_Aim of the task_
Once you reach the line with "[【搬运】银河帝国梦](./Banyun/银河帝国梦.md) | 2020/3/28" below, copy each line exactly, stopping after the line with "Days of Javascript", and skip any pictures.

⁂

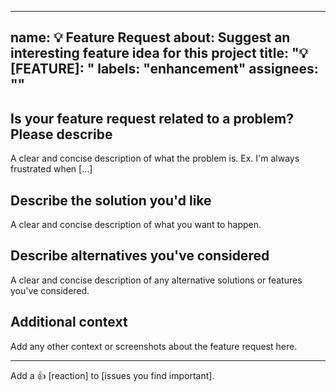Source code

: ______________________________________________________________________

## name: 💡 Feature Request about: Suggest an interesting feature idea for this project title: "💡\[FEATURE\]: " labels: "enhancement" assignees: ""

## Is your feature request related to a problem? Please describe

A clear and concise description of what the problem is. Ex. I'm always frustrated
when \[...\]

## Describe the solution you'd like

A clear and concise description of what you want to happen.

## Describe alternatives you've considered

A clear and concise description of any alternative solutions or features you've considered.

## Additional context

Add any other context or screenshots about the feature request here.

______________________________________________________________________

Add a :+1: \[reaction\] to \[issues you find important\].
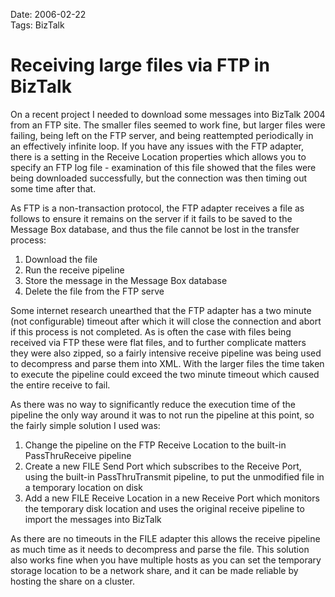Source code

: Date: 2006-02-22  
Tags: BizTalk  

# Receiving large files via FTP in BizTalk
    
On a recent project I needed to download some messages into BizTalk 2004 from an FTP site. The smaller files seemed to work fine, but larger files were failing, being left on the FTP server, and being reattempted periodically in an effectively infinite loop. If you have any issues with the FTP adapter, there is a setting in the Receive Location properties which allows you to specify an FTP log file - examination of this file showed that the files were being downloaded successfully, but the connection was then timing out some time after that.

As FTP is a non-transaction protocol, the FTP adapter receives a file as follows to ensure it remains on the server if it fails to be saved to the Message Box database, and thus the file cannot be lost in the transfer process:

1. Download the file
2. Run the receive pipeline
3. Store the message in the Message Box database
4. Delete the file from the FTP serve

Some internet research unearthed that the FTP adapter has a two minute (not configurable) timeout after which it will close the connection and abort if this process is not completed. As is often the case with files being received via FTP these were flat files, and to further complicate matters they were also zipped, so a fairly intensive receive pipeline was being used to decompress and parse them into XML. With the larger files the time taken to execute the pipeline could exceed the two minute timeout which caused the entire receive to fail.

As there was no way to significantly reduce the execution time of the pipeline the only way around it was to not run the pipeline at this point, so the fairly simple solution I used was:

1. Change the pipeline on the FTP Receive Location to the built-in PassThruReceive pipeline
2. Create a new FILE Send Port which subscribes to the Receive Port, using the built-in PassThruTransmit pipeline, to put the unmodified file in a temporary location on disk
3. Add a new FILE Receive Location in a new Receive Port which monitors the temporary disk location and uses the original receive pipeline to import the messages into BizTalk

As there are no timeouts in the FILE adapter this allows the receive pipeline as much time as it needs to decompress and parse the file. This solution also works fine when you have multiple hosts as you can set the temporary storage location to be a network share, and it can be made reliable by hosting the share on a cluster.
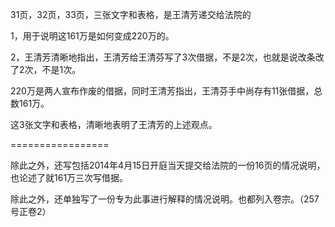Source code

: 31页，32页，33页，三张文字和表格，是王清芳递交给法院的 

1，用于说明这161万是如何变成220万的。

2，王清芳清晰地指出，王清芳给王清芬写了3次借据，不是2次，也就是说改条改了2次，不是1次。

220万是两人宣布作废的借据，同时王清芳指出，王清芬手中尚存有11张借据，总数161万。

这3张文字和表格，清晰地表明了王清芳的上述观点。

=================

除此之外，还写包括2014年4月15日开庭当天提交给法院的一份16页的情况说明，也论述了就161万三次写借据。

除此之外，还单独写了一份专为此事进行解释的情况说明。也都列入卷宗。（257号正卷2）
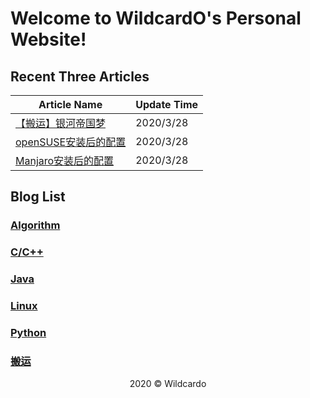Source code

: # Welcome to WildcardO's Personal Website!

## Recent Three Articles

Article Name | Update Time
------------ | ------------
[【搬运】银河帝国梦](./Banyun/银河帝国梦.md) | 2020/3/28
[openSUSE安装后的配置](./Linux/opensuse1.md) | 2020/3/28
[Manjaro安装后的配置](./Linux/manjaro1.md) | 2020/3/28

## Blog List
### [Algorithm](./Algorithm/List.md)
### [C/C++](./CandCpp/List.md)
### [Java](./Java/List.md)
### [Linux](./Linux/List.md)
### [Python](./Python/List.html)
### [搬运](./Banyun/List.md)
<center>2020 © Wildcardo</center>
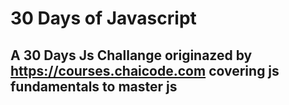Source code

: # 30 Days of Javascript 
## A 30 Days Js Challange originazed by https://courses.chaicode.com covering js fundamentals to master js
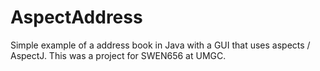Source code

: # AspectAddress

Simple example of a address book in Java with a GUI that uses aspects / AspectJ. This was a project for SWEN656 at UMGC.
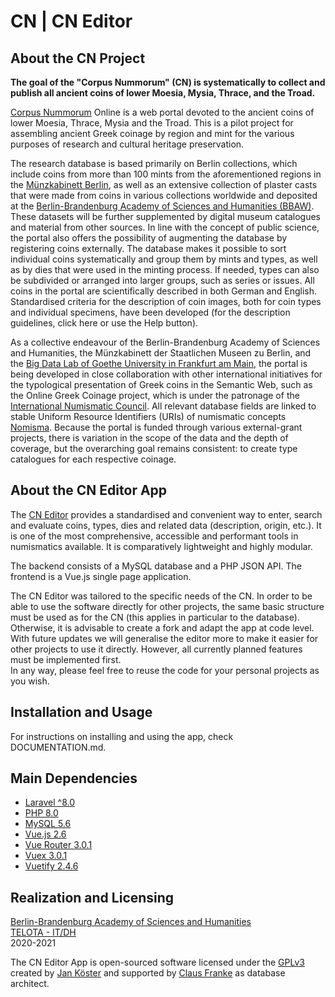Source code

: # CN | CN Editor

## About the CN Project

**The goal of the "Corpus Nummorum" (CN) is systematically to collect and publish all ancient coins of lower Moesia, Mysia, Thrace, and the Troad.**  

[Corpus Nummorum](https://www.corpus-nummorum.eu) Online is a web portal devoted to the ancient coins of lower Moesia, Thrace, Mysia and the Troad. This is a pilot project for assembling ancient Greek coinage by region and mint for the various purposes of research and cultural heritage preservation.  

The research database is based primarily on Berlin collections, which include coins from more than 100 mints from the aforementioned regions in the [Münzkabinett Berlin](https://www.smb.museum/en/museums-institutions/muenzkabinett/home/), as well as an extensive collection of plaster casts that were made from coins in various collections worldwide and deposited at the [Berlin-Brandenburg Academy of Sciences and Humanities (BBAW)](https://www.bbaw.de/en/). These datasets will be further supplemented by digital museum catalogues and material from other sources. In line with the concept of public science, the portal also offers the possibility of augmenting the database by registering coins externally. The database makes it possible to sort individual coins systematically and group them by mints and types, as well as by dies that were used in the minting process. If needed, types can also be subdivided or arranged into larger groups, such as series or issues. All coins in the portal are scientifically described in both German and English. Standardised criteria for the description of coin images, both for coin types and individual specimens, have been developed (for the description guidelines, click here or use the Help button).  

As a collective endeavour of the Berlin-Brandenburg Academy of Sciences and Humanities, the Münzkabinett der Staatlichen Museen zu Berlin, and the [Big Data Lab of Goethe University in Frankfurt am Main](http://www.bigdata.uni-frankfurt.de/), the portal is being developed in close collaboration with other international initiatives for the typological presentation of Greek coins in the Semantic Web, such as the Online Greek Coinage project, which is under the patronage of the [International Numismatic Council](https://www.greekcoinage.org/). All relevant database fields are linked to stable Uniform Resource Identifiers (URIs) of numismatic concepts [Nomisma](http://nomisma.org). Because the portal is funded through various external-grant projects, there is variation in the scope of the data and the depth of coverage, but the overarching goal remains consistent: to create type catalogues for each respective coinage.

## About the CN Editor App

The [CN Editor](https://data.corpus-nummorum.eu) provides a standardised and convenient way to enter, search and evaluate coins, types, dies and related data (description, origin, etc.). It is one of the most comprehensive, accessible and performant tools in numismatics available. It is comparatively lightweight and highly modular.  

The backend consists of a MySQL database and a PHP JSON API. The frontend is a Vue.js single page application.

The CN Editor was tailored to the specific needs of the CN. In order to be able to use the software directly for other projects, the same basic structure must be used as for the CN (this applies in particular to the database). Otherwise, it is advisable to create a fork and adapt the app at code level. With future updates we will generalise the editor more to make it easier for other projects to use it directly. However, all currently planned features must be implemented first.  
In any way, please feel free to reuse the code for your personal projects as you wish.

## Installation and Usage

For instructions on installing and using the app, check DOCUMENTATION.md.

## Main Dependencies

* [Laravel ^8.0](https://laravel.com/)
* [PHP 8.0](https://www.php.net/)
* [MySQL 5.6](https://www.mysql.com/)
* [Vue.js 2.6](https://vuejs.org/)
* [Vue Router 3.0.1](https://router.vuejs.org/)
* [Vuex 3.0.1](https://vuex.vuejs.org/)
* [Vuetify 2.4.6](https://vuetifyjs.com/en/)

## Realization and Licensing

[Berlin-Brandenburg Academy of Sciences and Humanities](https://www.bbaw.de/)   
[TELOTA - IT/DH](https://www.bbaw.de/en/bbaw-digital/telota)   
2020-2021

The CN Editor App is open-sourced software licensed under the [GPLv3](http://www.gnu.org/licenses/gpl-3.0.en.html)   
created by [Jan Köster](https://orcid.org/0000-0003-2713-5207) and supported by [Claus Franke](https://orcid.org/0000-0003-3371-6163) as database architect.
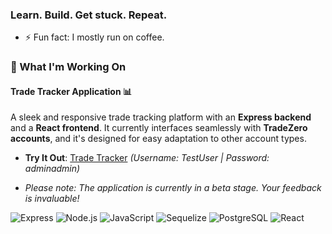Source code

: ### Learn. Build. Get stuck. Repeat.

- ⚡ Fun fact: I mostly run on coffee.

### 🚀 What I'm Working On

#### Trade Tracker Application 📊
A sleek and responsive trade tracking platform with an **Express backend** and a **React frontend**. It currently interfaces seamlessly with **TradeZero accounts**, and it's designed for easy adaptation to other account types.

- **Try It Out**: [Trade Tracker](https://tradetrackerfrontend-production.up.railway.app/) *(Username: TestUser | Password: adminadmin)*

- *Please note: The application is currently in a beta stage. Your feedback is invaluable!*

![Express](https://img.shields.io/badge/-Express-black?style=flat-square&logo=express)
![Node.js](https://img.shields.io/badge/-Node.js-black?style=flat-square&logo=node-dot-js)
![JavaScript](https://img.shields.io/badge/-JavaScript-black?style=flat-square&logo=javascript)
![Sequelize](https://img.shields.io/badge/-Sequelize-black?style=flat-square&logo=sequelize)
![PostgreSQL](https://img.shields.io/badge/-PostgreSQL-black?style=flat-square&logo=postgresql)
![React](https://img.shields.io/badge/-React-black?style=flat-square&logo=react)


<!--
**Jas667/Jas667** is a ✨ _special_ ✨ repository because its `README.md` (this file) appears on your GitHub profile.

Here are some ideas to get you started:

- 🔭 I’m currently working on ...
- 🌱 I’m currently learning ...
- 👯 I’m looking to collaborate on ...
- 🤔 I’m looking for help with ...
- 💬 Ask me about ...
- 📫 How to reach me: ...
- 😄 Pronouns: ...
-->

⁂

_Exercise response_
[【搬运】银河帝国梦](./Banyun/银河帝国梦.md) | 2020/3/28
[openSUSE安装后的配置](./Linux/opensuse1.md) | 2020/3/28
[Manjaro安装后的配置](./Linux/manjaro1.md) | 2020/3/28

## Blog List
### [Algorithm](./Algorithm/List.md)
### [C/C++](./CandCpp/List.md)
### [Java](./Java/List.md)
### [Linux](./Linux/List.md)
### [Python](./Python/List.html)
### [搬运](./Banyun/List.md)
<center>2020 © Wildcardo</center>
Source code

: # 30 Days of Javascript 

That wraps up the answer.